Material shown »
"""

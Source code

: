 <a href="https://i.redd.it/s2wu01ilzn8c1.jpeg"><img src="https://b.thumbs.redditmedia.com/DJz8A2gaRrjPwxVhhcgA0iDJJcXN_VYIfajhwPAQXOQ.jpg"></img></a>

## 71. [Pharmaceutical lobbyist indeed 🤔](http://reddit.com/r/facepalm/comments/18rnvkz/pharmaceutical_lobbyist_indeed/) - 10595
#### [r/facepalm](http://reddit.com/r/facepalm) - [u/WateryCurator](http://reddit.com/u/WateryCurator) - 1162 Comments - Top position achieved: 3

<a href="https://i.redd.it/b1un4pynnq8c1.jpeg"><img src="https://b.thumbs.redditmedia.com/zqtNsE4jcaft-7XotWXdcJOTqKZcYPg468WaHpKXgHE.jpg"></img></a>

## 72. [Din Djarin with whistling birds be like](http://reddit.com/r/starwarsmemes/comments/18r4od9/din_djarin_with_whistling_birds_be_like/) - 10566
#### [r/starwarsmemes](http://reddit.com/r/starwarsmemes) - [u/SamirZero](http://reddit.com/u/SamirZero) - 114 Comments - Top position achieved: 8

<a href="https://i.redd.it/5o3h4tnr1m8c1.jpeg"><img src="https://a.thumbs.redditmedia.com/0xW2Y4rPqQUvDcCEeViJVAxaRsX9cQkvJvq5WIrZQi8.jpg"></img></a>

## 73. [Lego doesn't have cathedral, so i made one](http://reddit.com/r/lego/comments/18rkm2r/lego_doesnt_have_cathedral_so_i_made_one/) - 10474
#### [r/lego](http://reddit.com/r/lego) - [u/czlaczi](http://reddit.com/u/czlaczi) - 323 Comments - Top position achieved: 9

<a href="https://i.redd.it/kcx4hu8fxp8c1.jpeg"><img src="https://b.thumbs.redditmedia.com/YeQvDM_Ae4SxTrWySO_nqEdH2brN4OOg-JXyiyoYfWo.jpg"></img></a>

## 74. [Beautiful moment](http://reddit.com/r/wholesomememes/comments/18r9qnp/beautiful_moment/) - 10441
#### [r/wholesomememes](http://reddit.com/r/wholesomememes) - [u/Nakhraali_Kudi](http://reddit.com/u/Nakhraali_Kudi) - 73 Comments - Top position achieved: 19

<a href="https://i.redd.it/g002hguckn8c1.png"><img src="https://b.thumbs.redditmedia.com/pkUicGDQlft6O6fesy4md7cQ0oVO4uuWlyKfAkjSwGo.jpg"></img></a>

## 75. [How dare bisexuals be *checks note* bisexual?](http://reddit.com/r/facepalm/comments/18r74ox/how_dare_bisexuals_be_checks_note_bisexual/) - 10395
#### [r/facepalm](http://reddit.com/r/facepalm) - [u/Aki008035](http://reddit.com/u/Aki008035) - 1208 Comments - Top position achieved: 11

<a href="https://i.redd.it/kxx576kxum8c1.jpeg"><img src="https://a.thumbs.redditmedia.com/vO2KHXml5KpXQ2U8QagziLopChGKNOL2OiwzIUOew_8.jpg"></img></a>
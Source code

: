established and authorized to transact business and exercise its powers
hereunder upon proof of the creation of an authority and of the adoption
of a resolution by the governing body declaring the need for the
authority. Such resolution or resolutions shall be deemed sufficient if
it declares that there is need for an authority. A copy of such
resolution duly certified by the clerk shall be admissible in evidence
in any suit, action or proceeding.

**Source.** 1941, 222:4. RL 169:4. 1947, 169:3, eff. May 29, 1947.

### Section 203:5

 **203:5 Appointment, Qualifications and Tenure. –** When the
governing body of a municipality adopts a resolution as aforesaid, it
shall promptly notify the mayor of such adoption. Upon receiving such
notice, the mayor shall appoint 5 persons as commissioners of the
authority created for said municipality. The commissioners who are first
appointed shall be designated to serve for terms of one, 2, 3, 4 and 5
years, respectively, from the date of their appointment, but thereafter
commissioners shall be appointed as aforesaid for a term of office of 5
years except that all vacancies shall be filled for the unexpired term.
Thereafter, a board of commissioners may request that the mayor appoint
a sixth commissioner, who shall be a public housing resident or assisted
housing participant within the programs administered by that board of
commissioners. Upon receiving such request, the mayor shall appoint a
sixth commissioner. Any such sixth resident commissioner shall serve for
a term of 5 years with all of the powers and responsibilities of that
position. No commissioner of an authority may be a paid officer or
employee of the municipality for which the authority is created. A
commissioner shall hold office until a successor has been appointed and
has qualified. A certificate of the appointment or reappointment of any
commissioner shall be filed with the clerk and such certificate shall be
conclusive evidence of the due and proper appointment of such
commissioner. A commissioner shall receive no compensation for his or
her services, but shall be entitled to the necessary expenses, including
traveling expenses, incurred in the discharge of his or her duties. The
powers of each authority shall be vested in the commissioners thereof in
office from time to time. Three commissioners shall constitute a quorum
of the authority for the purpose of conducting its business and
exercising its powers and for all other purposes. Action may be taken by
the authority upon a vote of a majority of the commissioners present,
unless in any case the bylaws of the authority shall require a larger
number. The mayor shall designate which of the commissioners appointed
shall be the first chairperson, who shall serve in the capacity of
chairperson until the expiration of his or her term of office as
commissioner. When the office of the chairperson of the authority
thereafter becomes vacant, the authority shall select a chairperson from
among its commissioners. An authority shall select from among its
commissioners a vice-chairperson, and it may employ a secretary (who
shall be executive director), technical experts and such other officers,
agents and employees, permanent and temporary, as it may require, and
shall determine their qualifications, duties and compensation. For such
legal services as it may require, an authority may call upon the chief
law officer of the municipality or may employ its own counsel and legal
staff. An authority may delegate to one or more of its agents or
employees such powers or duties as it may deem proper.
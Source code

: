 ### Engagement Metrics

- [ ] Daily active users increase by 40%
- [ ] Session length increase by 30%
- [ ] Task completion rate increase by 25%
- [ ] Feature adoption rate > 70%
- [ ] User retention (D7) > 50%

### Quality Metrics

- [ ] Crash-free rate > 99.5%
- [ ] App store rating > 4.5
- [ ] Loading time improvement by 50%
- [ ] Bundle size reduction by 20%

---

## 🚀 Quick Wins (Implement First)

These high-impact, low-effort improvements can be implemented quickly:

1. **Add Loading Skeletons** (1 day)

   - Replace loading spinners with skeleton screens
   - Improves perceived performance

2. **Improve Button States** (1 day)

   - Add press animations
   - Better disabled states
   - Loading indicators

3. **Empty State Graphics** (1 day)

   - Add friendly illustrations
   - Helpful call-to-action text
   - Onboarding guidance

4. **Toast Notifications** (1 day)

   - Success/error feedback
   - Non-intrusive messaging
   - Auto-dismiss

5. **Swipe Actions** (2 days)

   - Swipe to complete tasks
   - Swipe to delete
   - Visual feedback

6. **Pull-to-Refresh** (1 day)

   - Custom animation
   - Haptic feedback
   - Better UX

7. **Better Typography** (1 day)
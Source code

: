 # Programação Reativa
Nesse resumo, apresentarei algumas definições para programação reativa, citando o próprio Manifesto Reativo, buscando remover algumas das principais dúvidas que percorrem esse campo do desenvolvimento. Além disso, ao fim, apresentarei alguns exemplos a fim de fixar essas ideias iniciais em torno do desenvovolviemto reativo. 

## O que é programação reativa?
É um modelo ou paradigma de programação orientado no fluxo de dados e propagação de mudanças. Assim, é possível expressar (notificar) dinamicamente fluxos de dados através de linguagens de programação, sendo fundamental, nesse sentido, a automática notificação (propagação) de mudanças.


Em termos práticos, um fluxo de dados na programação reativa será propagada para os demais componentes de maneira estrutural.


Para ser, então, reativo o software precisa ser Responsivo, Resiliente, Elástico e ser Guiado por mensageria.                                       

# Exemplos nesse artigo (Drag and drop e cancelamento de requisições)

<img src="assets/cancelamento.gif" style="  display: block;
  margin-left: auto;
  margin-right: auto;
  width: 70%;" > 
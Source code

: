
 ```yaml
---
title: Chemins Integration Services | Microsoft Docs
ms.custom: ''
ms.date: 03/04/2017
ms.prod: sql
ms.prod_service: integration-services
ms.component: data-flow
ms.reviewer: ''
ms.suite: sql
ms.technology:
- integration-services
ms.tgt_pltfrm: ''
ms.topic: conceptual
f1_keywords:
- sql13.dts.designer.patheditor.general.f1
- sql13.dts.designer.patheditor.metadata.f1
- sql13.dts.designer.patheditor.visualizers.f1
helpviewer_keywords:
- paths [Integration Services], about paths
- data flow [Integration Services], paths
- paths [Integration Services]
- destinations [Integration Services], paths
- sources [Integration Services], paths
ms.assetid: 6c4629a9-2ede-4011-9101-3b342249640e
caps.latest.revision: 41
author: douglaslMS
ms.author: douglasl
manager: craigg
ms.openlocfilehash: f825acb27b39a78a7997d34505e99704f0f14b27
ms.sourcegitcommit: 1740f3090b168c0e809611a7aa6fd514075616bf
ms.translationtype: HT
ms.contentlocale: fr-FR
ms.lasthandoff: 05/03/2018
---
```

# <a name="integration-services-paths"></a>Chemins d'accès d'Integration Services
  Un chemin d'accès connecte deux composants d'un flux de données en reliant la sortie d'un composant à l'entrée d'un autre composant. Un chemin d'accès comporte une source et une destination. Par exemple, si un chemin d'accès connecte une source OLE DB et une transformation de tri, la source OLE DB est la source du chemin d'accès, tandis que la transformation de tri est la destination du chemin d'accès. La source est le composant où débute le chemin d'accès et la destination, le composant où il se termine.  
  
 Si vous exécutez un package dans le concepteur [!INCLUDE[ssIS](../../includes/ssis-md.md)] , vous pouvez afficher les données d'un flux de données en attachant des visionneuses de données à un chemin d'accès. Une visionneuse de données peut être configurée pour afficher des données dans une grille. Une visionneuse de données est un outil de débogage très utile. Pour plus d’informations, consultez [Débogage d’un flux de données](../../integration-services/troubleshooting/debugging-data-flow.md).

"""

Task brief »
Go through the material line by line. Show each line that contains the string "until".

Solution below »
commissioner shall hold office until a successor has been appointed and
chairperson until the expiration of his or her term of office as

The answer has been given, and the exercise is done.